▶ **Material supplied**
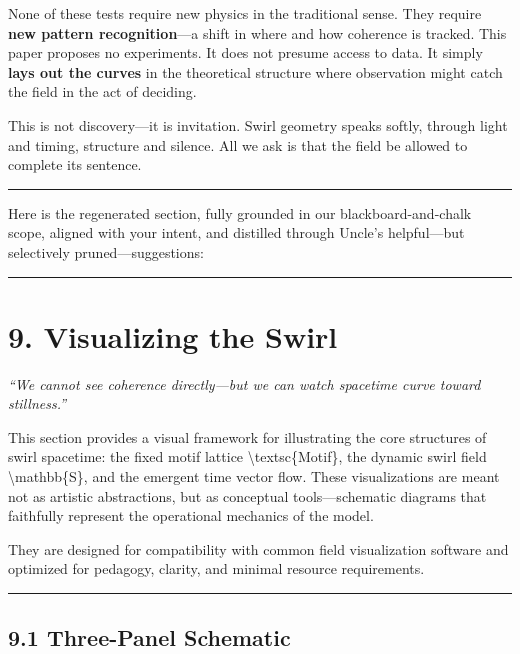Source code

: \documentclass[
  11pt,
]{article}
\begin{document}
None of these tests require new physics in the traditional sense. They
require \textbf{new pattern recognition}---a shift in where and how
coherence is tracked. This paper proposes no experiments. It does not
presume access to data. It simply \textbf{lays out the curves} in the
theoretical structure where observation might catch the field in the act
of deciding.

This is not discovery---it is invitation. Swirl geometry speaks softly,
through light and timing, structure and silence. All we ask is that the
field be allowed to complete its sentence.

\begin{center}\rule{0.5\linewidth}{0.5pt}\end{center}

Here is the regenerated section, fully grounded in our
blackboard-and-chalk scope, aligned with your intent, and distilled
through Uncle's helpful---but selectively pruned---suggestions:

\begin{center}\rule{0.5\linewidth}{0.5pt}\end{center}

\section{9. Visualizing the Swirl}\label{visualizing-the-swirl}

\emph{``We cannot see coherence directly---but we can watch spacetime
curve toward stillness.''}

This section provides a visual framework for illustrating the core
structures of swirl spacetime: the fixed motif lattice
\textbackslash textsc\{Motif\}, the dynamic swirl field
\textbackslash mathbb\{S\}, and the emergent time vector flow. These
visualizations are meant not as artistic abstractions, but as conceptual
tools---schematic diagrams that faithfully represent the operational
mechanics of the model.

They are designed for compatibility with common field visualization
software and optimized for pedagogy, clarity, and minimal resource
requirements.

\begin{center}\rule{0.5\linewidth}{0.5pt}\end{center}

\subsection{9.1 Three-Panel Schematic}\label{three-panel-schematic}
\end{document}
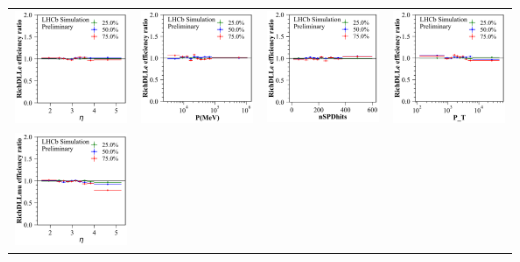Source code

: \documentclass[oneside]{book}
\begin{document}
\begin{tabular}{l@{\hskip -0.0in}c@{\hskip -0.0in}c@{\hskip -0.0in}c}
\vspace{-0.2cm}
\includegraphics[width=0.3\linewidth]{eff_ratio_RichDLLe_vs_Brunel_ETA_at_[0.05, 0.1, 0.25, 0.5, 0.75, 0.9, 0.95].pdf} &
\includegraphics[width=0.3\linewidth]{eff_ratio_RichDLLe_vs_Brunel_P_at_[0.05, 0.1, 0.25, 0.5, 0.75, 0.9, 0.95].pdf} &
\includegraphics[width=0.3\linewidth]{eff_ratio_RichDLLe_vs_nSPDhits_at_[0.05, 0.1, 0.25, 0.5, 0.75, 0.9, 0.95].pdf} &
\includegraphics[width=0.3\linewidth]{eff_ratio_RichDLLe_vs_P_T_at_[0.05, 0.1, 0.25, 0.5, 0.75, 0.9, 0.95].pdf}\\
\vspace{-0.2cm}
\includegraphics[width=0.32\linewidth]{eff_ratio_RichDLLmu_vs_Brunel_ETA_at_[0.05, 0.1, 0.25, 0.5, 0.75, 0.9, 0.95].pdf} &

\end{tabular}
\end{document}
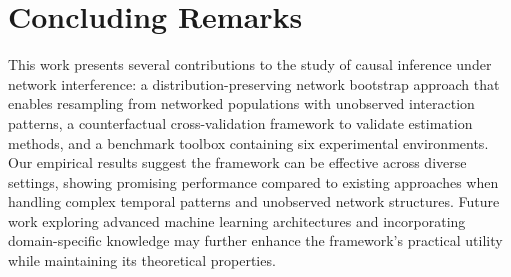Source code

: \section{Concluding Remarks}
\label{sec:conclusion}
% 
This work presents several contributions to the study of causal inference under network interference: a distribution-preserving network bootstrap approach that enables resampling from networked populations with unobserved interaction patterns, a counterfactual cross-validation framework to validate estimation methods, and a benchmark toolbox containing six experimental environments. Our empirical results suggest the framework can be effective across diverse settings, showing promising performance compared to existing approaches when handling complex temporal patterns and unobserved network structures. Future work exploring advanced machine learning architectures and incorporating domain-specific knowledge may further enhance the framework's practical utility while maintaining its theoretical properties.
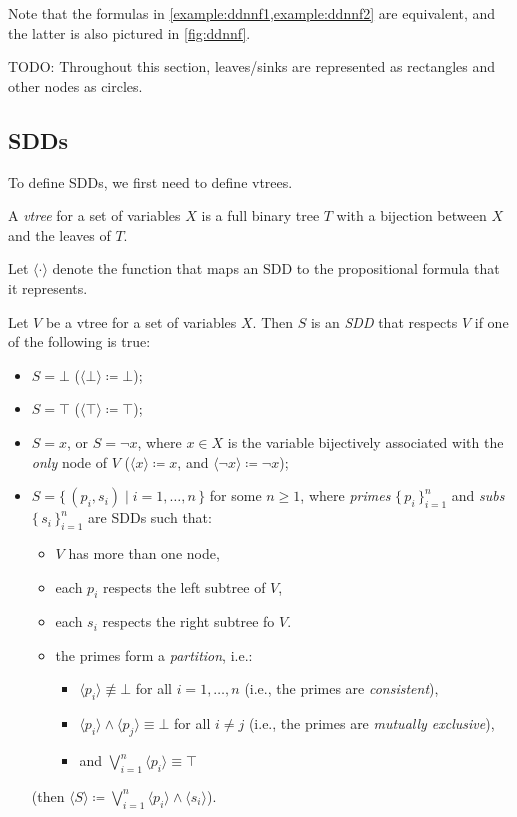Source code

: Note that the formulas in \cref{example:ddnnf1,example:ddnnf2} are equivalent, and the latter is also pictured in \cref{fig:ddnnf}.

TODO: Throughout this section, leaves/sinks are represented as rectangles and other nodes as circles. 

\subsection{SDDs}

To define SDDs, we first need to define vtrees.

\begin{definition}
  A \emph{vtree} for a set of variables $X$ is a full binary tree $T$ with a bijection between $X$ and the leaves of $T$.
\end{definition}

Let $\langle\cdot\rangle$ denote the function that maps an SDD to the propositional formula that it represents.

\begin{definition}
  Let $V$ be a vtree for a set of variables $X$. Then $S$ is an \emph{SDD} that respects $V$ if one of the following is true:
  \begin{itemize}
  \item $S = \bot$ ($\langle \bot \rangle \coloneqq \bot$);
  \item $S = \top$ ($\langle \top \rangle \coloneqq \top$);
  \item $S = x$, or $S = \neg x$, where $x \in X$ is the variable bijectively associated with the \emph{only} node of $V$ ($\langle x \rangle \coloneqq x$, and $\langle \neg x \rangle \coloneqq \neg x$);
  \item $S = \{\, (p_i, s_i) \mid i = 1, \dots, n \,\}$ for some $n \ge 1$, where \emph{primes} $\{\,p_i\,\}_{i=1}^n$ and \emph{subs} $\{\,s_i\,\}_{i=1}^n$ are SDDs such that:
    \begin{itemize}
    \item $V$ has more than one node,
    \item each $p_i$ respects the left subtree of $V$,
    \item each $s_i$ respects the right subtree fo $V$.
    \item the primes form a \emph{partition}, i.e.:
      \begin{itemize}
      \item $\langle p_i \rangle \not\equiv \bot$ for all $i = 1, \dots, n$ (i.e., the primes are \emph{consistent}),
      \item $\langle p_i \rangle \land \langle p_j \rangle \equiv \bot$ for all $i \ne j$ (i.e., the primes are \emph{mutually exclusive}),
      \item and $\bigvee_{i=1}^n \langle p_i \rangle \equiv \top$
      \end{itemize}
    \end{itemize}
    (then $\langle S \rangle \coloneqq \bigvee_{i=1}^n \langle p_i \rangle \land \langle s_i \rangle$).
  \end{itemize}
\end{definition}

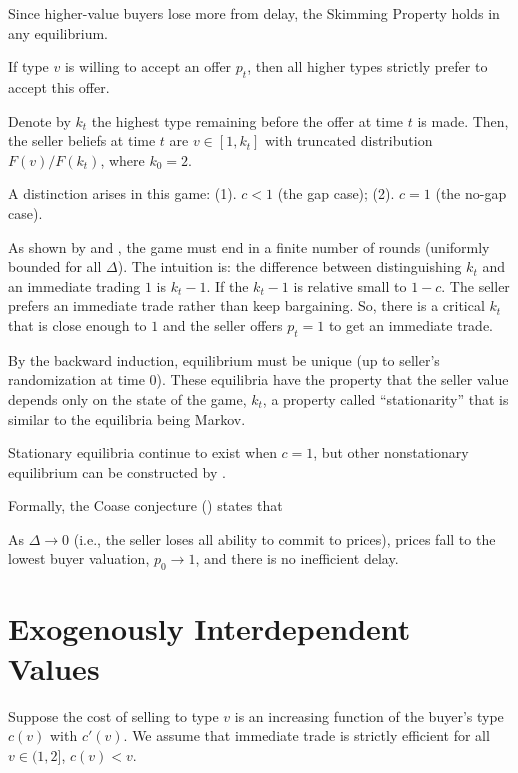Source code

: \documentclass[11pt]{elegantbook}
\begin{document}
Since higher-value buyers lose more from delay, the Skimming Property holds in any equilibrium.
\begin{lemma}
    If type $v$ is willing to accept an offer $p_t$, then all higher types strictly prefer to accept this offer.
\end{lemma}
Denote by $k_t$ the highest type remaining before the offer at time $t$ is made. Then, the seller beliefs at time $t$ are $v\in[1,k_t]$ with truncated distribution $F(v)/F(k_t)$, where $k_0=2$.


A distinction arises in this game: (1). $c<1$ (the gap case); (2). $c=1$ (the no-gap case).

As shown by \cite{fudenberg1985infinite} and \cite{gul1986foundations}, the game must end in a finite number of rounds (uniformly bounded for all $\Delta$). The intuition is: the difference between distinguishing $k_t$ and an immediate trading $1$ is $k_t-1$. If the $k_t-1$ is relative small to $1-c$. The seller prefers an immediate trade rather than keep bargaining. So, there is a critical $k_t$ that is close enough to $1$ and the seller offers $p_t=1$ to get an immediate trade.

By the backward induction, equilibrium must be unique (up to seller's randomization at time $0$). These equilibria have the property that the seller value depends only on the state of the game, $k_t$, a property called ``stationarity'' that is similar to the equilibria being Markov.

Stationary equilibria continue to exist when $c = 1$, but other nonstationary equilibrium can be constructed by \cite{ausubel1989reputation}.

Formally, the Coase conjecture (\cite{coase1972durability}) states that
\begin{proposition}
    As $\Delta \rightarrow 0$ (i.e., the seller loses all ability to commit to prices), prices fall to the lowest buyer valuation, $p_0 \rightarrow 1$, and there is no inefficient delay.
\end{proposition}


\section{Exogenously Interdependent Values}
Suppose the cost of selling to type $v$ is an increasing function of the buyer's type $c(v)$ with $c'(v)$. We assume that immediate trade is strictly efficient for all $v\in (1,2]$, $c(v)<v$.
\end{document}
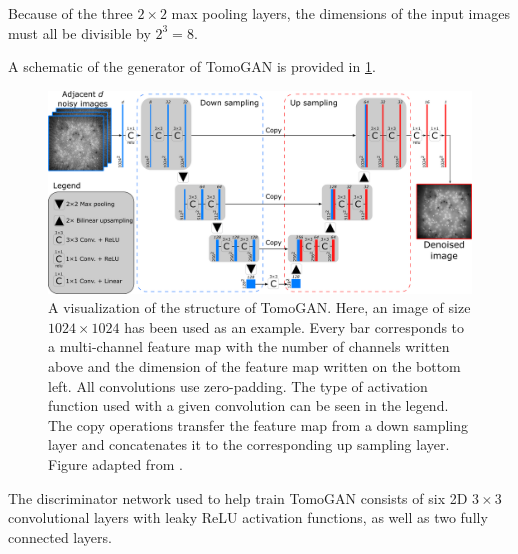 Because of the three $2\times2$ max pooling layers, the dimensions of the input images must all be divisible by $2^3=8$. 

A schematic of the generator of TomoGAN is provided in \cref{fig:tomoganstructure}.

\begin{figure}[htbp]
    \centering
    \includegraphics[width=1.\textwidth]{figures/tomoganstructure.png}
    \caption[Illustration of the structure of TomoGAN]{A visualization of the structure of TomoGAN. Here, an image of size $1024\times1024$ has been used as an example. Every bar corresponds to a multi-channel feature map with the number of channels written above and the dimension of the feature map written on the bottom left. All convolutions use zero-padding. The type of activation function used with a given convolution can be seen in the legend. The copy operations transfer the feature map from a down sampling layer and concatenates it to the corresponding up sampling layer. Figure adapted from \cite{liu2020tomogan}. } 
    \label{fig:tomoganstructure}
\end{figure}

The discriminator network used to help train TomoGAN consists of six 2D $3\times3$ convolutional layers with leaky ReLU activation functions, as well as two fully connected layers.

▶ **Problem statement**
Nothing should appear in the reply except the lines from the start of the listing above through the line with "of deciding.", repeated exactly and free of pictures.

▶ **Exercise answer**
Source code

: \documentclass[
  11pt,
]{article}
\begin{document}
None of these tests require new physics in the traditional sense. They
require \textbf{new pattern recognition}---a shift in where and how
coherence is tracked. This paper proposes no experiments. It does not
presume access to data. It simply \textbf{lays out the curves} in the
theoretical structure where observation might catch the field in the act
of deciding.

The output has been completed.